* Dataset entries:
○ ○ ○ ○ ○

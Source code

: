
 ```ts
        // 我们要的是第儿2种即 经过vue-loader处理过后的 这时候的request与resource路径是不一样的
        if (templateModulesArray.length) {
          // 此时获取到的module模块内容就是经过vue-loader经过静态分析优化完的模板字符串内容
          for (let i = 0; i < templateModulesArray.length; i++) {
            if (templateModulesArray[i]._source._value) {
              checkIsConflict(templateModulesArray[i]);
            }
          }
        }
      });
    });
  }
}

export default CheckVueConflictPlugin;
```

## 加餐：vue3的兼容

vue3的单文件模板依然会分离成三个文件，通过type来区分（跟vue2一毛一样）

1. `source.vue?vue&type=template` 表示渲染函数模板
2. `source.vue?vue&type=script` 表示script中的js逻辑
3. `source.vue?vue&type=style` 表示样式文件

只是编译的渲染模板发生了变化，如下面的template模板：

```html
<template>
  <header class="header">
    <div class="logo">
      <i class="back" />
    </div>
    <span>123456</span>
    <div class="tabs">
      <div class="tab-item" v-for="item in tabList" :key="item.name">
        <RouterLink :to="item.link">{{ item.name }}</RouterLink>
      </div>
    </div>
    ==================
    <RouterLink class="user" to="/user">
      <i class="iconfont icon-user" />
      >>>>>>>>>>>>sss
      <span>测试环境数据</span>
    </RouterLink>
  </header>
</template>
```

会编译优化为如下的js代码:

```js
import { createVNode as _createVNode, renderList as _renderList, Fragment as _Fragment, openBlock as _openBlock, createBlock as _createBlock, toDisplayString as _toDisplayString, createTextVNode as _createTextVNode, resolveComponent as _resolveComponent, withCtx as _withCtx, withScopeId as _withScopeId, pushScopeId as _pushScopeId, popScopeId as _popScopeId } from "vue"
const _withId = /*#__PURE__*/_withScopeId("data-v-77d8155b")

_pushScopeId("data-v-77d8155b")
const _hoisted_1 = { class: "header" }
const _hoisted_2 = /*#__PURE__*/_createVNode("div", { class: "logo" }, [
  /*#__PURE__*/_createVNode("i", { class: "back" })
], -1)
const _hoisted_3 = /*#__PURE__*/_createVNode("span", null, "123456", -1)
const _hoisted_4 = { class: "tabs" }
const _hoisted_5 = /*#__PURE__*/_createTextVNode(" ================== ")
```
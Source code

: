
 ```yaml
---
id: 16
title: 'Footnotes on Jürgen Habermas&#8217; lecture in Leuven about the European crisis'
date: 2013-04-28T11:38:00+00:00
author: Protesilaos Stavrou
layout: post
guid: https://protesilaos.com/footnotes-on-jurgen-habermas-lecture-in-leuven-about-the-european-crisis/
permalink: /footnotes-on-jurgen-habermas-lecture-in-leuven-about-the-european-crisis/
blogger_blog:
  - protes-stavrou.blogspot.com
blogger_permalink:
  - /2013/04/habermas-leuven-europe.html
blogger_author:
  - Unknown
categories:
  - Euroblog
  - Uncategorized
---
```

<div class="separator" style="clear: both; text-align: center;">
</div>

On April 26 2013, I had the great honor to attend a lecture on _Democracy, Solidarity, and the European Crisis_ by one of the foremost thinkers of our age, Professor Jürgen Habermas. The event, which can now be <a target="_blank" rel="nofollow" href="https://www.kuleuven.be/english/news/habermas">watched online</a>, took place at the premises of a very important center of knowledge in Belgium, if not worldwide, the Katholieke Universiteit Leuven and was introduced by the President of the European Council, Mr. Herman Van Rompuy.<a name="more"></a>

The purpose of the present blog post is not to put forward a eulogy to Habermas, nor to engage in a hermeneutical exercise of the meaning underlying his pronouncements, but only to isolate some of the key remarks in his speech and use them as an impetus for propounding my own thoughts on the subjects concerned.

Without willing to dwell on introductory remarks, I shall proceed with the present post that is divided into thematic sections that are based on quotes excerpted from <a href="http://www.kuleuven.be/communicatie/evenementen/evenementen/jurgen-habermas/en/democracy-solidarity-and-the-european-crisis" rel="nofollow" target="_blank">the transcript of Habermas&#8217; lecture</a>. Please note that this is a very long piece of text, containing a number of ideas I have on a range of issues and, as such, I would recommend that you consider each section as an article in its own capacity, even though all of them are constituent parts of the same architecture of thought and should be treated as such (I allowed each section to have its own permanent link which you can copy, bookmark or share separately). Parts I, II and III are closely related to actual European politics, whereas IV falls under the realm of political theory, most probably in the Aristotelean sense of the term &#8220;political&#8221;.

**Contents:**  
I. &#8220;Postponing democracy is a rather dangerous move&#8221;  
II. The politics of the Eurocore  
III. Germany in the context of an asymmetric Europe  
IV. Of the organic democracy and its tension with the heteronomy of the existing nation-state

○ ○ ○ ○ ○

* Exercise requirements: Using the records above, select and copy every line that has the word "length".

* Problem solution:
        if (templateModulesArray.length) {
          for (let i = 0; i < templateModulesArray.length; i++) {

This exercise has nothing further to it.